The method of obtaining the image to be detected in the above step S1 includes: using a terminal device such as a video camera, a video recorder or a color camera to photograph the target object to obtain the image to be detected; obtaining a pre-stored image to be detected, specifically for example: from a real-time video stream or from the video file in the file system to obtain the image to be detected, or obtain the image to be detected from the database, or obtain the image to be detected from the mobile storage device; use software such as a browser to obtain the image to be detected on the Internet, or Use other applications to access the Internet to obtain images to be inspected.

In the embodiment of the present application, referring to the structural block diagram of the face density prediction and face detection model provided by the embodiment of the present application in FIG. 2 , using the feature pyramid residual block to extract the multi-scale features in the image to be detected further includes the following steps:

Step S2.1: In the first stage, a 3×3 convolution kernel is used to convolve the image to be detected, and the convolved image is sent to the feature pyramid residual block to extract features;

Step S2.2: In the second stage, multiple feature pyramid residual blocks are combined into a feature extraction network, and the features of the feature map output in step S2.1 are extracted;

Step S2.3: In the third stage, multiple feature pyramid residual blocks are combined into a feature extraction network to extract the features of the feature map output in step S2.2.

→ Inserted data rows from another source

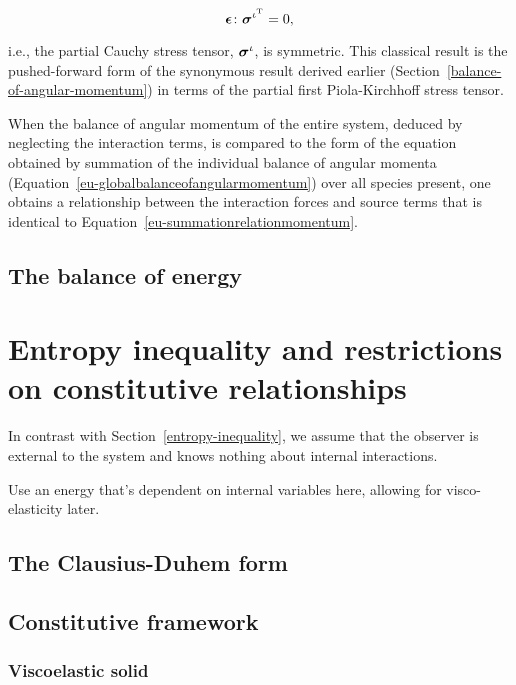 \begin{equation}
\mbox{\boldmath$\epsilon$}\colon\mbox{\boldmath$\sigma$}^{\iota^{\mathrm{T}}} = 0,
\label{eu-localbalanceofangularmomentum}
\end{equation}

\noindent i.e., the partial Cauchy stress tensor, $\mbox{\boldmath$\sigma$}^{\iota}$,
is symmetric. This classical result is the pushed-forward form of
the synonymous result derived earlier
(Section~\ref{balance-of-angular-momentum}) in terms of the partial
first Piola-Kirchhoff stress tensor.

When the balance of angular momentum of the entire system, deduced by
neglecting the interaction terms, is compared to the form of the
equation obtained by summation of the individual balance of angular
momenta (Equation~\ref{eu-globalbalanceofangularmomentum}) over all
species present, one obtains a relationship between the interaction
forces and source terms that is identical to
Equation~\ref{eu-summationrelationmomentum}.

\subsection{The balance of energy}
\label{eu-balance-of-energy}

\section{Entropy inequality and restrictions on constitutive
  relationships}
\label{eu-entropy-inequality}

In contrast with Section~\ref{entropy-inequality}, we assume that the
observer is external to the system and knows nothing about internal
interactions. 

Use an energy that's dependent on internal variables here, allowing for visco-elasticity later.
\subsection{The Clausius-Duhem form}
\subsection{Constitutive framework}
\label{eu-constitutive-framework}
\subsubsection{Viscoelastic solid}
\label{eu-viscoelastic-solid}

Specifically, for the feature pyramid residual block, refer to FIG. 4 for the structural block diagram of the feature pyramid residual block provided by the embodiment of the present application;

A 1×1 convolution operation is used to expand the number of channels of the feature map; the feature maps are equally divided into 4 groups in the channel direction, and the first group uses a 3×3 convolution kernel with a hole size of 1 to convolve the features of the first group , the second group uses a 3×3 convolution kernel of hole size 2 to convolve the features of the second group, and the third group uses a 3×3 convolution kernel of hole size 4 to convolve the features of the third group , the fourth group uses a 3×3 convolution kernel with a hole size of 8 to convolve the features of the fourth group; the 4 groups of features convolved by the convolution kernel are combined in order to form the first feature map, using 1 The convolution of ×1 performs feature fusion on the first feature map to form a second feature map; the feature map and the second feature map are added together.

In the feature extraction network, to obtain a larger receptive field for neurons, either use a larger convolution kernel or deepen the depth of the network. Both methods increase the amount of parameters of the feature extraction network. This application adopts a new feature pyramid residual block, which uses small convolution kernels and does not increase the depth of the network to increase the receptive field of neurons. At the same time, the horizontal expansion of the neural network enables the network to extract more face information.

Specifically, the embodiment of the present application adopts the inter-embedded upsampling module on the high-stage feature map, adopts the channel attention model to obtain the first attention coefficient of each channel, and multiplies the first attention coefficient and the low-stage features, obtaining the first fusion feature fused by the channel attention model;

On the low-stage feature map, the spatial attention model is used to obtain the second attention coefficient of each point in the feature map, and the second attention coefficient is multiplied by the up-sampled high-stage feature map to obtain the The second fusion feature of spatial attention model fusion;

The first fusion feature and the second fusion feature are added to obtain the final fusion feature.

The channel attention model and the spatial attention model are common technologies in the field, and mainly focus on the mechanism of local information, such as a certain image area in the image. With the change of tasks, attention areas tend to change, which will not be repeated in this application.

In this application, the inter-embedded upsampling module is used for feature fusion, and the texture information of the high-level features and the detailed information of the low-level features are fully utilized when the high-level and low-level feature fusion is realized.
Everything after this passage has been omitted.